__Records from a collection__

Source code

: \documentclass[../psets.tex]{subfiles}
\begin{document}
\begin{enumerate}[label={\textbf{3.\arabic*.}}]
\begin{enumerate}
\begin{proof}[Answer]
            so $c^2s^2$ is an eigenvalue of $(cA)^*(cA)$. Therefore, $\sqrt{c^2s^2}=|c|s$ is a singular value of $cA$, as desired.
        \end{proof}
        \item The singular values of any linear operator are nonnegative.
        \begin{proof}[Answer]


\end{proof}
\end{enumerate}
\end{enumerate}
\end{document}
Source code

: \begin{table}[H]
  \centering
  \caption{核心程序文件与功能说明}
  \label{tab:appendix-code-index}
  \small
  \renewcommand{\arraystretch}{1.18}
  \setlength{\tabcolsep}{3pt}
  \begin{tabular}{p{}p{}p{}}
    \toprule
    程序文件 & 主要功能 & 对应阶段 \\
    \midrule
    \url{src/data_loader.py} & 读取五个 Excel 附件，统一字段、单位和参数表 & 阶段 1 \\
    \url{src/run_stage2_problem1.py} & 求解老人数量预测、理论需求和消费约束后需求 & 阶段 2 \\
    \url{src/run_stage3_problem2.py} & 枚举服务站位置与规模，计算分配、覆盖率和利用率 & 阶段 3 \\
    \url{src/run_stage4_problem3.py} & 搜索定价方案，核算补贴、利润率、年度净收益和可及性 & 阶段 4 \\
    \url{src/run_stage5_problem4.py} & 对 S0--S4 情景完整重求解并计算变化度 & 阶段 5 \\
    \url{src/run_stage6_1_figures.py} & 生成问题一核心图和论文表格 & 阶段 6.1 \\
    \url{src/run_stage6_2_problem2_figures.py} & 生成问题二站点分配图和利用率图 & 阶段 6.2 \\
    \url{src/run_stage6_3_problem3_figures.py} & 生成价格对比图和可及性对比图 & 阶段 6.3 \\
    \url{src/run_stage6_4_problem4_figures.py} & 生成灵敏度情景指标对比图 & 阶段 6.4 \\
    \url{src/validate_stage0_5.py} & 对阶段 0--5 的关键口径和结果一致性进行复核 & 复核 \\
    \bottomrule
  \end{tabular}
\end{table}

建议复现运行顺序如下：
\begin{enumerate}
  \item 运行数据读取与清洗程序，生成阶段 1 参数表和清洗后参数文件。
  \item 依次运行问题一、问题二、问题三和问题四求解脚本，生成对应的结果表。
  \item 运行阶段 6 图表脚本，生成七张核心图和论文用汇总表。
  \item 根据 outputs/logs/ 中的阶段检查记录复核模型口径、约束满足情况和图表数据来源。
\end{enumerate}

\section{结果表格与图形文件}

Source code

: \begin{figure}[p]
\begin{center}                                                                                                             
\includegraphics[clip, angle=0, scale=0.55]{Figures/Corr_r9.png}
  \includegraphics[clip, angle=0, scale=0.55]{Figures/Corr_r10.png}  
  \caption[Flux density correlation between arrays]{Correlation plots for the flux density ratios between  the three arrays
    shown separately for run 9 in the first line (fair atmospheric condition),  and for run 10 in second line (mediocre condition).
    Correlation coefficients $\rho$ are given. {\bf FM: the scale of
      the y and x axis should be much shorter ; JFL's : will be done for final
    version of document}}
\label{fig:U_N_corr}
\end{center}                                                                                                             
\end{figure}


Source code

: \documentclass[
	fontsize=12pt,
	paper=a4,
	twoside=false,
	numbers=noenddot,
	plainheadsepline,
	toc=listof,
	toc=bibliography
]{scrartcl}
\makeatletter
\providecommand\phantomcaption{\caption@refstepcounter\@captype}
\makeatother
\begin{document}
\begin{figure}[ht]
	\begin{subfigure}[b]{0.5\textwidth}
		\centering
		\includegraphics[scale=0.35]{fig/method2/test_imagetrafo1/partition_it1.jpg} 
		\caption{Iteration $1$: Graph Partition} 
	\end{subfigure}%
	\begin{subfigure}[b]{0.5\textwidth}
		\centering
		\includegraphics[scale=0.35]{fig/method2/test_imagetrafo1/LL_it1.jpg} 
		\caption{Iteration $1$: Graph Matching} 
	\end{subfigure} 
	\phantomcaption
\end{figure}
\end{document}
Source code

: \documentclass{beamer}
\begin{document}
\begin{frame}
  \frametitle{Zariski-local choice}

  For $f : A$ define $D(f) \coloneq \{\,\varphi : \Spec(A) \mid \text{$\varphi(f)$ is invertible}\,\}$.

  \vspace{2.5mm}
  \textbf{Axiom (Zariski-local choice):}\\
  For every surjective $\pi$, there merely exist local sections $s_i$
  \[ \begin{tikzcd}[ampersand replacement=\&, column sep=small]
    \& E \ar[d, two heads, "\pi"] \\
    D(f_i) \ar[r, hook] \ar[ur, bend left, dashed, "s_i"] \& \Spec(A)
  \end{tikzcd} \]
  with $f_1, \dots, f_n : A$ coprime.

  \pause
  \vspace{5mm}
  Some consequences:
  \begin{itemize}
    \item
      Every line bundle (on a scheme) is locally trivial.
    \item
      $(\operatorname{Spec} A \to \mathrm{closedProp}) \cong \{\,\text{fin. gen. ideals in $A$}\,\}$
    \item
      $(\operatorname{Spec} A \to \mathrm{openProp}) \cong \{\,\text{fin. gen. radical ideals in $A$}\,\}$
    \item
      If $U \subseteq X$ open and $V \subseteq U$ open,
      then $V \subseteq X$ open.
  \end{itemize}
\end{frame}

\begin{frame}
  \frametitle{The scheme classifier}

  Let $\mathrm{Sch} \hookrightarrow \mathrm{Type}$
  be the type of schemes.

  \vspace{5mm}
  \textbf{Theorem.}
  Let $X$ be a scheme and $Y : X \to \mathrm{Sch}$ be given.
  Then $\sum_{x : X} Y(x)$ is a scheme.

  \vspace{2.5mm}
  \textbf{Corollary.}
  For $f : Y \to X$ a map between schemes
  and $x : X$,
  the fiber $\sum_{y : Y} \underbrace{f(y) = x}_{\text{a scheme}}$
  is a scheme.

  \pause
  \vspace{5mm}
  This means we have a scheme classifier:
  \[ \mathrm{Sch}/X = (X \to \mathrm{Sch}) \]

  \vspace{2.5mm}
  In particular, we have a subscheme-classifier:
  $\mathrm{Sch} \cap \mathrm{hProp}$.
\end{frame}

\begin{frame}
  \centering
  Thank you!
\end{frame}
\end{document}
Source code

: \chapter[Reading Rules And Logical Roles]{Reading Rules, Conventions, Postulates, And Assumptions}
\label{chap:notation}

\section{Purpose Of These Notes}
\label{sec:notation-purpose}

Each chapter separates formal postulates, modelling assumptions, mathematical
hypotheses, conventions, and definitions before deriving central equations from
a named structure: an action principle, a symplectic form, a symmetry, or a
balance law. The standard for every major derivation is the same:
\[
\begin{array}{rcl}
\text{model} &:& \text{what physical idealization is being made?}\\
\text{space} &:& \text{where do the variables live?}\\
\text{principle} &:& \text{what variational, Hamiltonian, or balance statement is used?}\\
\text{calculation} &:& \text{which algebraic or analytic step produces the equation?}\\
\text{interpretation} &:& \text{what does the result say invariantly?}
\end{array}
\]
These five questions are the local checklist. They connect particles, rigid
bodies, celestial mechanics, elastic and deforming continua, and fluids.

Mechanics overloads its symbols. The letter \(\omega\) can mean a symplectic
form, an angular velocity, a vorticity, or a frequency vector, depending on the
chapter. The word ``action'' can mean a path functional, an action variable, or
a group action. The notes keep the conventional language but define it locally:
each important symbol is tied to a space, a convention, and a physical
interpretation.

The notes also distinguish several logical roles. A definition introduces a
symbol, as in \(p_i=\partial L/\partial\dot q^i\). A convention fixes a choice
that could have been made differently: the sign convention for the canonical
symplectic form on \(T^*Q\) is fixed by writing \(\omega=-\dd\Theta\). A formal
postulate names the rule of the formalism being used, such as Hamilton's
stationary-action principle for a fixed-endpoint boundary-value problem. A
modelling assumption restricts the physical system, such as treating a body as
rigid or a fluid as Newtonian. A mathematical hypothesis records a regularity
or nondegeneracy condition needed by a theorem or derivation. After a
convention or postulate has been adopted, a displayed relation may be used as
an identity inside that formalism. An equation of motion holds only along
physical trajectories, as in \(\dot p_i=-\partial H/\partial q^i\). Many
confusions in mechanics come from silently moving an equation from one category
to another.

__Exercise directions__
From the records above, transcribe exactly the run of lines that opens with the line holding "生成问题一核心图和论文表格 & 阶段 6.1 \\" and closes with the line holding "生成价格对比图和可及性对比图 & 阶段 6.3 \\", both included.

__Result of this exercise__
    \url{src/run_stage6_1_figures.py} & 生成问题一核心图和论文表格 & 阶段 6.1 \\
    \url{src/run_stage6_2_problem2_figures.py} & 生成问题二站点分配图和利用率图 & 阶段 6.2 \\
    \url{src/run_stage6_3_problem3_figures.py} & 生成价格对比图和可及性对比图 & 阶段 6.3 \\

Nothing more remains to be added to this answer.